Task description — Please keep to the lines below from the one with "Automated end-to-end test" through the one with "- Default settings", and restate them word for word, ends included.
═════ Stored data ═════
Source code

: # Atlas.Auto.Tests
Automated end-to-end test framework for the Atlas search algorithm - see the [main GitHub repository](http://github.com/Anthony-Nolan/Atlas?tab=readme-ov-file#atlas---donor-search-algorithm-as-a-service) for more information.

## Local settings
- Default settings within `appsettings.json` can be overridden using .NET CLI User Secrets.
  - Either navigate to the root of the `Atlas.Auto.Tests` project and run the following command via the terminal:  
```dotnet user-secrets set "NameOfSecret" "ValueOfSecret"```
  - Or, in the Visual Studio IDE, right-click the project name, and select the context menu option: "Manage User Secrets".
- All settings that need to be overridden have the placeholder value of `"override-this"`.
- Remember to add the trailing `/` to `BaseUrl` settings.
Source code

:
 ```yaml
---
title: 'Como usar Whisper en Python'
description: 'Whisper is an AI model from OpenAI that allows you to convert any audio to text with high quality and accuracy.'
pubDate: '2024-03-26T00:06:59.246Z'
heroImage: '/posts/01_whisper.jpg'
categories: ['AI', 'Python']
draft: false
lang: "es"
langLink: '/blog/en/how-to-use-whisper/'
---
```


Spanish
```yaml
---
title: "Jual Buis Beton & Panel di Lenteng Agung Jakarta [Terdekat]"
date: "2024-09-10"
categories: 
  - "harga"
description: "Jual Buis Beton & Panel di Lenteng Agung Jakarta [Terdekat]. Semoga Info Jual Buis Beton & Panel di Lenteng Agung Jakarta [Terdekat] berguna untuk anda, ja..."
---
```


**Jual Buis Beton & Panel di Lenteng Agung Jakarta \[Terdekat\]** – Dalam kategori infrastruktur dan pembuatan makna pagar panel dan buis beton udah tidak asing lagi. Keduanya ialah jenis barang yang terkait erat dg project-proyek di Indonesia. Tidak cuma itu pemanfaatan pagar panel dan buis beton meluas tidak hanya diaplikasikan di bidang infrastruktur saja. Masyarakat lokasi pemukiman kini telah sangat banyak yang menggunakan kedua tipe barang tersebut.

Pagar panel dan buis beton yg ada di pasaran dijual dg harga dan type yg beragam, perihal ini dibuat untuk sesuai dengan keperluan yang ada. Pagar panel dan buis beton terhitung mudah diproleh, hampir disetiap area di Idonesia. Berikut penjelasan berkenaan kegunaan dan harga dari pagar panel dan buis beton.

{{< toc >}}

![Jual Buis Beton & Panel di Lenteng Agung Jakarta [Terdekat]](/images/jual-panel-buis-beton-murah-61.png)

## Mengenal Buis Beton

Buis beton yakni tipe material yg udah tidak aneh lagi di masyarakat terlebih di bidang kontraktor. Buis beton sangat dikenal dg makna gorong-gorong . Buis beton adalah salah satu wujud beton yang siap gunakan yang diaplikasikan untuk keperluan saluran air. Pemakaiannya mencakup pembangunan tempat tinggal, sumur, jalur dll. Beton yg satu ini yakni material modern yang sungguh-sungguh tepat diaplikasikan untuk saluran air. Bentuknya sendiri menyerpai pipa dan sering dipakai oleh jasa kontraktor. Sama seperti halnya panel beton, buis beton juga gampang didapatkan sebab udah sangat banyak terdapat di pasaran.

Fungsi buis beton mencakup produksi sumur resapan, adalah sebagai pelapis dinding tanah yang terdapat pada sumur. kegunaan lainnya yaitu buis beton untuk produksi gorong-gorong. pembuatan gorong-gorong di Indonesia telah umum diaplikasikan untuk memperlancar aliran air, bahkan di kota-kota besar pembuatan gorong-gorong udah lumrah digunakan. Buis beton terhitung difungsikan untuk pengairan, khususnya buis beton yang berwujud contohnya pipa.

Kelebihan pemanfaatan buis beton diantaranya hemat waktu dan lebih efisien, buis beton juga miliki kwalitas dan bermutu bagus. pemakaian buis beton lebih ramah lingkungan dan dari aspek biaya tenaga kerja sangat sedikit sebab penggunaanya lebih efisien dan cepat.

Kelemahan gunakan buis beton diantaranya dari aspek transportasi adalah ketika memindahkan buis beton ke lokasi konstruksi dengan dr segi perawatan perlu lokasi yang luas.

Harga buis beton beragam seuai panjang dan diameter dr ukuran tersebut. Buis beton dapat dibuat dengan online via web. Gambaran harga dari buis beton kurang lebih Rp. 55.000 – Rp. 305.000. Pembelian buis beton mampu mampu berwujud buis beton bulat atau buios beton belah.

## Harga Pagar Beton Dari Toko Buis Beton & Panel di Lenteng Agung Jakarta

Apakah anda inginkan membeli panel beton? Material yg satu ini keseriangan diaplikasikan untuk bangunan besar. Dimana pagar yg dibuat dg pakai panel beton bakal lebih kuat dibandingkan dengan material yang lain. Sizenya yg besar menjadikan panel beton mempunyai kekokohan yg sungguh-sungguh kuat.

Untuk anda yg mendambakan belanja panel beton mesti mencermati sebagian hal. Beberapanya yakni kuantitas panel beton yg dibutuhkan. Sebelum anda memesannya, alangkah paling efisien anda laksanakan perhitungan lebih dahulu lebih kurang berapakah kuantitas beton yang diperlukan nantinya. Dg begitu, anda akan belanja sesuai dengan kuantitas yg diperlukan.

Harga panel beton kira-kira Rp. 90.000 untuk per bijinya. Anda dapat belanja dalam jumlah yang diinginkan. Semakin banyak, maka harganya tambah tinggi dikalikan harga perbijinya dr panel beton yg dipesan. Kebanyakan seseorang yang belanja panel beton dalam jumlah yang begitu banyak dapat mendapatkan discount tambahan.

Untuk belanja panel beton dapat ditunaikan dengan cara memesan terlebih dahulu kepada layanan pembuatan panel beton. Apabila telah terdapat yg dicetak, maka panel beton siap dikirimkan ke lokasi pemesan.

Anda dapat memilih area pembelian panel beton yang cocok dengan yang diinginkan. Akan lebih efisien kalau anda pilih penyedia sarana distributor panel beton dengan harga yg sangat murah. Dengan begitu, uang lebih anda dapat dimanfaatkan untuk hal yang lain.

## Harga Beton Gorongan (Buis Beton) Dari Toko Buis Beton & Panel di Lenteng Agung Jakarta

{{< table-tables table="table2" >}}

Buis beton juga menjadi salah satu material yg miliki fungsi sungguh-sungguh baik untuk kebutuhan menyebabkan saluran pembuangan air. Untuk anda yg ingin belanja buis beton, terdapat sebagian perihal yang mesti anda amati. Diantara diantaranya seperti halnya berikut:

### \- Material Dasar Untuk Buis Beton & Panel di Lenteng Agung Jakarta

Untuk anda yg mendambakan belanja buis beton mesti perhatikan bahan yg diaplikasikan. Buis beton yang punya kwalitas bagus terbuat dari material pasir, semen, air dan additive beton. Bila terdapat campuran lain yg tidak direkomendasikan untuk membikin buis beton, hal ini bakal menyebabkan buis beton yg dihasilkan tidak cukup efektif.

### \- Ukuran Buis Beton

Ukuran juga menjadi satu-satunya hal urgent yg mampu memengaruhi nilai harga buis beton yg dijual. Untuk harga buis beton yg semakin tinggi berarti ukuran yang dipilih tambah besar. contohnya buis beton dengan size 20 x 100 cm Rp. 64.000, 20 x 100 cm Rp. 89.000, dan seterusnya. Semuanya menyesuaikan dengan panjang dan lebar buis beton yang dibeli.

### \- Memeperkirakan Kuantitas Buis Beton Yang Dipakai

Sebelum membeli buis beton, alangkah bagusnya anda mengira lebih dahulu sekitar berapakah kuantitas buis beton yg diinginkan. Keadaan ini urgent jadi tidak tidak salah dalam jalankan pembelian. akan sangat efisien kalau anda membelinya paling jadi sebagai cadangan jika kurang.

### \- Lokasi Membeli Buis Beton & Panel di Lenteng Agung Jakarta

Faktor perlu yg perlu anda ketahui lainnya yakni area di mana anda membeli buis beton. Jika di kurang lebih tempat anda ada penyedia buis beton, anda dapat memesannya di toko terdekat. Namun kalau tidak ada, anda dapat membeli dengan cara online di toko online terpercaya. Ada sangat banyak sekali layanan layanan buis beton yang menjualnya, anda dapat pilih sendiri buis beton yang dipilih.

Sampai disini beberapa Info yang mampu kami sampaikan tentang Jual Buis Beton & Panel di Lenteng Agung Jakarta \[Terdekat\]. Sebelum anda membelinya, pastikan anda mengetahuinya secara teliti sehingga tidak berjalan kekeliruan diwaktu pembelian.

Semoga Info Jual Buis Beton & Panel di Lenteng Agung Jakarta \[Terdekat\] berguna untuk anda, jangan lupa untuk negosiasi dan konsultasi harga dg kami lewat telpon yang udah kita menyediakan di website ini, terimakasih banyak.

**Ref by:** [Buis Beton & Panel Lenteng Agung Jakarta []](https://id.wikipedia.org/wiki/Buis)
═════
Response box —
Automated end-to-end test framework for the Atlas search algorithm - see the [main GitHub repository](http://github.com/Anthony-Nolan/Atlas?tab=readme-ov-file#atlas---donor-search-algorithm-as-a-service) for more information.

## Local settings
- Default settings within `appsettings.json` can be overridden using .NET CLI User Secrets.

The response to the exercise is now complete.